This cheerful artist is supremely talented and gifted at
turning traditional handicrafts into mesmerizing art pieces with unique,
delicate details that leave an impression well into the international level.
Credit by : http://www.baanlaesuan.com/99530/design/living-lifestyle/10-designer-thai/3/
Korakot was born in a fisherman’s village in Ban Laem in Phetchaburi province. His family has worked as fishermen since his grandfather’s generation until present day. Since a young age, Korakot has been brought up by his grandfather to fix his fishing equipment by himself, as well as to tie up his own kites to play during the holidays. This has made him absorb his grandfather’s knowledge of tying techniques and ancient Chinese bamboo tying techniques automatically. Once mixed with traditional handicrafts, these things have become an inspiration for him to take interest in art and to study painting at Burapha University in Chonburi. After that, he took his master’s degree studying Applied Art Studies at the Faculty of Decorative Arts at Silpakorn University.
Korakot then went through a turbulent phase working in product design and dealing with production problems which required specialization. Although discouraged at times because of time management, having to prepare uncommon materials and to deliver all orders on time, his management style which looked back to simplicity and understanding human nature has become his stepping stone to his success today.
“My work is not the kind that can be produced by industrial systems because it is handicraft work of many scales that are combined together. There is a variety of materials, which requires time and expertise from craftsmen. At first, we couldn’t produce our orders on time and wondered what to do. It lead to the solution to depend on local hands. We trained villagers and young men and women to help with our work. It wasn’t hard because everyone’s main profession is to make fish and to dry them, so they already have a background in fishing and are used to creating items for daily life. Since it’s work related to bamboo, it was easy for them to understand and learn quickly.
Teaching these techniques is like awakening the instincts that they already have. Handiwork such as tying and knotting are done by women because it is delicate work that requires focus, patience and high concentration. The male labour force are actually the boyfriends of these women that we get to help us out. This includes climbing up signs, installing things and outdoor work. Doing all this helps families and communities. It strengthens the folk households and lessens problems of drugs and the like.”
“I persuade the team to work for hope, for their future and their families. We all need to endure and work as a team to fill in the gaps and to share their ideas on experiences on previous problems in order to move ahead towards our goal together.”

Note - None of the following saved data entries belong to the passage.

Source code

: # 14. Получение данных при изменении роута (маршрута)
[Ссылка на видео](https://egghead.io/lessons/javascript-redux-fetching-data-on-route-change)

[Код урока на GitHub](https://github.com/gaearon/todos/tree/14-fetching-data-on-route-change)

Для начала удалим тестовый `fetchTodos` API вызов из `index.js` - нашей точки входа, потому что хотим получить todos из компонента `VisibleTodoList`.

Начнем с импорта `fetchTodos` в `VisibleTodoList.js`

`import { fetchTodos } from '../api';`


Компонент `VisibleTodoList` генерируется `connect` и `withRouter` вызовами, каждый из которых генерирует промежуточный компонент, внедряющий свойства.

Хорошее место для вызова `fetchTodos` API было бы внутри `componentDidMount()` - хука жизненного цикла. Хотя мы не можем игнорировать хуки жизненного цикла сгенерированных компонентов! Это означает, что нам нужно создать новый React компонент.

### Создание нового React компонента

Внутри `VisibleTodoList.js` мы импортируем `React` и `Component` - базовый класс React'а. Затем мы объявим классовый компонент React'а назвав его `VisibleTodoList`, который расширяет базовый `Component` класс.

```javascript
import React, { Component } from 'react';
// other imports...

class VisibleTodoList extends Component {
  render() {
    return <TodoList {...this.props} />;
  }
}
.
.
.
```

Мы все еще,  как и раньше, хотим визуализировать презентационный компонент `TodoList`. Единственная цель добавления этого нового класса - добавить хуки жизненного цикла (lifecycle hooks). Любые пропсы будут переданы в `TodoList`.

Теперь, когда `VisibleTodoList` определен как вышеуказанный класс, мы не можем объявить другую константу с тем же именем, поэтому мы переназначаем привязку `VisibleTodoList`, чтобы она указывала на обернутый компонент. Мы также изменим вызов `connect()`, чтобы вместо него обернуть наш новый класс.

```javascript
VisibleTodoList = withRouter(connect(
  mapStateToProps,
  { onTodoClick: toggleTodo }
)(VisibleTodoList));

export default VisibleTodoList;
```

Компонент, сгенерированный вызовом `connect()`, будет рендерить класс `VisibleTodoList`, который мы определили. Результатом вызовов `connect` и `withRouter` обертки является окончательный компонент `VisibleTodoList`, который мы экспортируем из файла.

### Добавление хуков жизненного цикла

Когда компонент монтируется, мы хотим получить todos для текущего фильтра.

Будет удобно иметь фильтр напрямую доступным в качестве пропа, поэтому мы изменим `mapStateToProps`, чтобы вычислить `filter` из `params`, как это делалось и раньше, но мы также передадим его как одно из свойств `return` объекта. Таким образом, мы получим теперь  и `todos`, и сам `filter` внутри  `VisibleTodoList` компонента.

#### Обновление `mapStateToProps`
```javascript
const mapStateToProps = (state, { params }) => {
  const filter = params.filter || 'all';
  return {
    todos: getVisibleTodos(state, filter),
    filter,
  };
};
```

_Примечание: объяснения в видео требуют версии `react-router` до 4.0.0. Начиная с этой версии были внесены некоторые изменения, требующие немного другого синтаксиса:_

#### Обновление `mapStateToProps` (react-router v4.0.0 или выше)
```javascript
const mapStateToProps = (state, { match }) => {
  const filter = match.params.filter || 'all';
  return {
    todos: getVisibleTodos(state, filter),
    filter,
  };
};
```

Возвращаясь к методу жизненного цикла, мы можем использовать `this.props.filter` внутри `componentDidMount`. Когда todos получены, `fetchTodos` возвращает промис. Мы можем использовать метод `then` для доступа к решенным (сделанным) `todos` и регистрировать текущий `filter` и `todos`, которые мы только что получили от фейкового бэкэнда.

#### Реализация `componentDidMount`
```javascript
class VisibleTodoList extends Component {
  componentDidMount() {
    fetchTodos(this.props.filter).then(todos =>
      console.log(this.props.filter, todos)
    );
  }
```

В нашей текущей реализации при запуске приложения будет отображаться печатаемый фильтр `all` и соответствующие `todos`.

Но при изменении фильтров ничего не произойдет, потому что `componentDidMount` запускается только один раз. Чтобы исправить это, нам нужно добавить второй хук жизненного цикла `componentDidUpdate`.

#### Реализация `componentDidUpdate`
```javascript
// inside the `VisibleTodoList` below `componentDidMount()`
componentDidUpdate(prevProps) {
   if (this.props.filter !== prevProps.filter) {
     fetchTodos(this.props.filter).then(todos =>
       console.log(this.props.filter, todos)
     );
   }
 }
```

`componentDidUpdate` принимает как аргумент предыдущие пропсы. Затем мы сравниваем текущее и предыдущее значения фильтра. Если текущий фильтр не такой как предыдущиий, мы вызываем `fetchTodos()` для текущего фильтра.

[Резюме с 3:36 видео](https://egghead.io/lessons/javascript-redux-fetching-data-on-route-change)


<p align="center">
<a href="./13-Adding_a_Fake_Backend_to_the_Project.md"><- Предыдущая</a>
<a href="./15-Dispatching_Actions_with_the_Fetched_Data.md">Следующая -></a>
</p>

Materials are very crucial because bamboo pieces are made from natural materials which cannot be produced industrially. Korakot keeps his grandfather’s teachings close to heart in order to source materials locally by looking for characteristics that are specific to certain communities at river basins in Phetchaburi, be it Ta Yang, Nong Ya Plong or Ban Lad. In the case of Ban Lad, villagers work mainly in agriculture and stand out for their wicker baskets. Korakot hired this group to sharpen his bamboo to using their traditional techniques so it will be 1.5 meters long (and can fit perfectly onto pick-up trucks). At Khao Yoi, villagers are experts at making baskets, which involves working with flat wood. But at their rate of making 10 per day at 30 baht apiece, villagers cannot make enough money, even more so with competition from plastic baskets. This profession slowly faded away but Korakot sought out these flat wood workers and asked them to help by delivering bamboo to them to be sharpened. Currently, these villagers no longer need to work in construction and can work with what they are specialized at in their own homes.
Korakot stresses for to everyone on his teams to keep their time while working, because the most important thing about taking orders is to manage time. Distinctive work that is created from local knowledge is sure to look strange and would be of interest to foreigners, as well as general customers. Being on time is a factor that can ensure success, yet Korakot also tries to explain to customers that handiwork is work that causes body weariness and cannot be rushed, so it is wise to leave some spare time in case.
After going through trial and error countless times business-wise, Korakot discovers that the best way to control his costs is to let the customer pay in 3 installments. The first payment is for the initial structure, the second for complete installation and the last for follow-up details. This helps both the customer and workers, as the cost for the suppliers can be calculated and there is a daily pay for all workers. Everyone can improve themselves and change their life with their knowledge or expertise, causing encouragement to keep working and enough rest for the team.
Besides creating decoration pieces for hotels and buildings both within and outside Thailand, there are also many other occasions where his designs are used to decorate Central Mahachai, Siam Paragon and various ministries. Another outstanding work that Korakot considers to be his main profile is The Buffalo Amphawa, which is a medium-sized resort. For this account, Korakot was involved in many facets which overlooks the overall usage of space, be it interior design, engineering, environmental concerns and work related to the law of the Harbour Department.
Besides Korakot’s success in his profession and talent in application of traditional techniques, there is no denying of his relationships with his production teams. On top of being a designer, he must also manage on an understanding of human nature, of people working in handicraft, of everchanging work dimensions, as well as the very communities and societies the work force comes from.